Prompt:
Your answer must be the full set of records, copied exactly, with no pictures in it.

===============

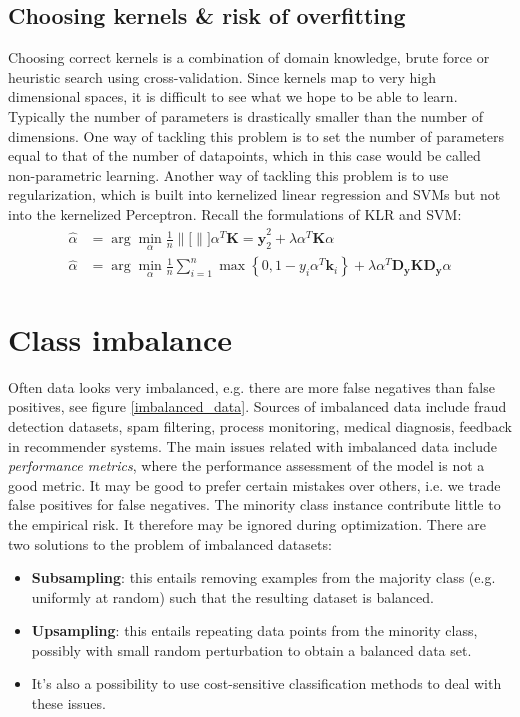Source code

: \documentclass[a4paper,10pt,twoside]{article}
\newcommand\norm[1]{\left\lVert#1\right\rVert}
\begin{document}
\subsection{Choosing kernels \& risk of overfitting}

Choosing correct kernels is a combination of domain knowledge, brute force or heuristic search using cross-validation. Since kernels map to very high dimensional spaces, it is difficult to see what we hope to be able to learn. Typically the number of parameters is drastically smaller than the number of dimensions. One way of tackling this problem is to set the number of parameters equal to that of the number of datapoints, which in this case would be called non-parametric learning. Another way of tackling this problem is to use regularization, which is built into kernelized linear regression and SVMs but not into the kernelized Perceptron. Recall the formulations of KLR and SVM:
\begin{align*}
    \hat{\alpha} &= \arg\min_{\alpha}\frac{1}{n}\norm[]{\alpha^T\mathbf{K}=\mathbf{y}}_2^2+\lambda\alpha^T\mathbf{K}\alpha\\
    \hat{\alpha} &= \arg\min_{\alpha}\frac{1}{n}\sum_{i=1}^{n}\max\left\{0,1-y_i\alpha^T\mathbf{k}_i\right\} + \lambda\alpha^T\mathbf{D}_{\mathbf{y}}\mathbf{K}\mathbf{D}_\mathbf{y}\alpha
\end{align*}

\section{Class imbalance}

Often data looks very imbalanced, e.g. there are more false negatives than false positives, see figure \ref{imbalanced_data}. Sources of imbalanced data include fraud detection datasets, spam filtering, process monitoring, medical diagnosis, feedback in recommender systems. The main issues related with imbalanced data include \textit{performance metrics}, where the performance assessment of the model is not a good metric. It may be good to prefer certain mistakes over others, i.e. we trade false positives for false negatives. The minority class instance contribute little to the empirical risk. It therefore may be ignored during optimization. There are two solutions to the problem of imbalanced datasets:
\begin{itemize}
    \item \textbf{Subsampling}: this entails removing examples from the majority class (e.g. uniformly at random) such that the resulting dataset is balanced.
    \item \textbf{Upsampling}: this entails repeating data points from the minority class, possibly with small random perturbation to obtain a balanced data set.
    \item It's also a possibility to use cost-sensitive classification methods to deal with these issues.
\end{itemize}
\end{document}
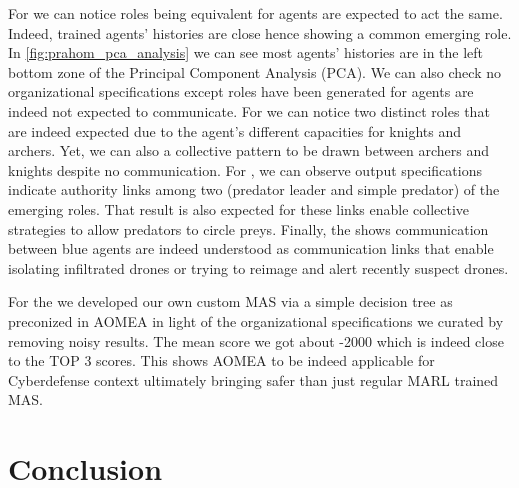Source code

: \documentclass[runningheads]{llncs}
\begin{document}



For  we can notice roles being equivalent for agents are expected to act the same. Indeed, trained agents' histories are close hence showing a common emerging role. In \autoref{fig:prahom_pca_analysis} we can see most agents’ histories are in the left bottom zone of the Principal Component Analysis (PCA). We can also check no organizational specifications except roles have been generated for agents are indeed not expected to communicate. For  we can notice two distinct roles that are indeed expected due to the agent's different capacities for knights and archers. Yet, we can also a collective pattern to be drawn between archers and knights despite no communication. For , we can observe output specifications indicate authority links among two (predator leader and simple predator) of the emerging roles. That result is also expected for these links enable collective strategies to allow predators to circle preys. Finally, the  shows communication between blue agents are indeed understood as communication links that enable isolating infiltrated drones or trying to reimage and alert recently suspect drones.

For the  we developed our own custom MAS via a simple decision tree as preconized in AOMEA in light of the organizational specifications we curated by removing noisy results. The mean score we got about -2000 which is indeed close to the TOP 3 scores. This shows AOMEA to be indeed applicable for Cyberdefense context ultimately bringing safer than just regular MARL trained MAS.

\section{Conclusion}


\end{document}
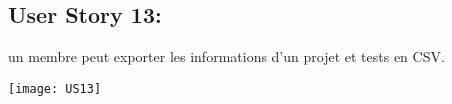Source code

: \newpage{}
\subsection{User Story 13:}
un membre peut exporter les informations d'un projet et tests en CSV.

  \begin{center}
        \texttt{[image: US13]}
  \end{center}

===============

Exercise response:
Source code

: \documentclass[a4paper,10pt,twoside]{article}
\newcommand\norm[1]{\left\lVert#1\right\rVert}
\begin{document}
\subsection{Choosing kernels \& risk of overfitting}

Choosing correct kernels is a combination of domain knowledge, brute force or heuristic search using cross-validation. Since kernels map to very high dimensional spaces, it is difficult to see what we hope to be able to learn. Typically the number of parameters is drastically smaller than the number of dimensions. One way of tackling this problem is to set the number of parameters equal to that of the number of datapoints, which in this case would be called non-parametric learning. Another way of tackling this problem is to use regularization, which is built into kernelized linear regression and SVMs but not into the kernelized Perceptron. Recall the formulations of KLR and SVM:
\begin{align*}
    \hat{\alpha} &= \arg\min_{\alpha}\frac{1}{n}\norm[]{\alpha^T\mathbf{K}=\mathbf{y}}_2^2+\lambda\alpha^T\mathbf{K}\alpha\\
    \hat{\alpha} &= \arg\min_{\alpha}\frac{1}{n}\sum_{i=1}^{n}\max\left\{0,1-y_i\alpha^T\mathbf{k}_i\right\} + \lambda\alpha^T\mathbf{D}_{\mathbf{y}}\mathbf{K}\mathbf{D}_\mathbf{y}\alpha
\end{align*}

\section{Class imbalance}

Often data looks very imbalanced, e.g. there are more false negatives than false positives, see figure \ref{imbalanced_data}. Sources of imbalanced data include fraud detection datasets, spam filtering, process monitoring, medical diagnosis, feedback in recommender systems. The main issues related with imbalanced data include \textit{performance metrics}, where the performance assessment of the model is not a good metric. It may be good to prefer certain mistakes over others, i.e. we trade false positives for false negatives. The minority class instance contribute little to the empirical risk. It therefore may be ignored during optimization. There are two solutions to the problem of imbalanced datasets:
\begin{itemize}
    \item \textbf{Subsampling}: this entails removing examples from the majority class (e.g. uniformly at random) such that the resulting dataset is balanced.
    \item \textbf{Upsampling}: this entails repeating data points from the minority class, possibly with small random perturbation to obtain a balanced data set.
    \item It's also a possibility to use cost-sensitive classification methods to deal with these issues.
\end{itemize}
\end{document}
Source code

: \documentclass[runningheads]{llncs}
\begin{document}



For  we can notice roles being equivalent for agents are expected to act the same. Indeed, trained agents' histories are close hence showing a common emerging role. In \autoref{fig:prahom_pca_analysis} we can see most agents’ histories are in the left bottom zone of the Principal Component Analysis (PCA). We can also check no organizational specifications except roles have been generated for agents are indeed not expected to communicate. For  we can notice two distinct roles that are indeed expected due to the agent's different capacities for knights and archers. Yet, we can also a collective pattern to be drawn between archers and knights despite no communication. For , we can observe output specifications indicate authority links among two (predator leader and simple predator) of the emerging roles. That result is also expected for these links enable collective strategies to allow predators to circle preys. Finally, the  shows communication between blue agents are indeed understood as communication links that enable isolating infiltrated drones or trying to reimage and alert recently suspect drones.

For the  we developed our own custom MAS via a simple decision tree as preconized in AOMEA in light of the organizational specifications we curated by removing noisy results. The mean score we got about -2000 which is indeed close to the TOP 3 scores. This shows AOMEA to be indeed applicable for Cyberdefense context ultimately bringing safer than just regular MARL trained MAS.

\section{Conclusion}


\end{document}
Source code

: \newpage{}
\subsection{User Story 13:}
un membre peut exporter les informations d'un projet et tests en CSV.

  \begin{center}
        \texttt{[image: US13]}
  \end{center}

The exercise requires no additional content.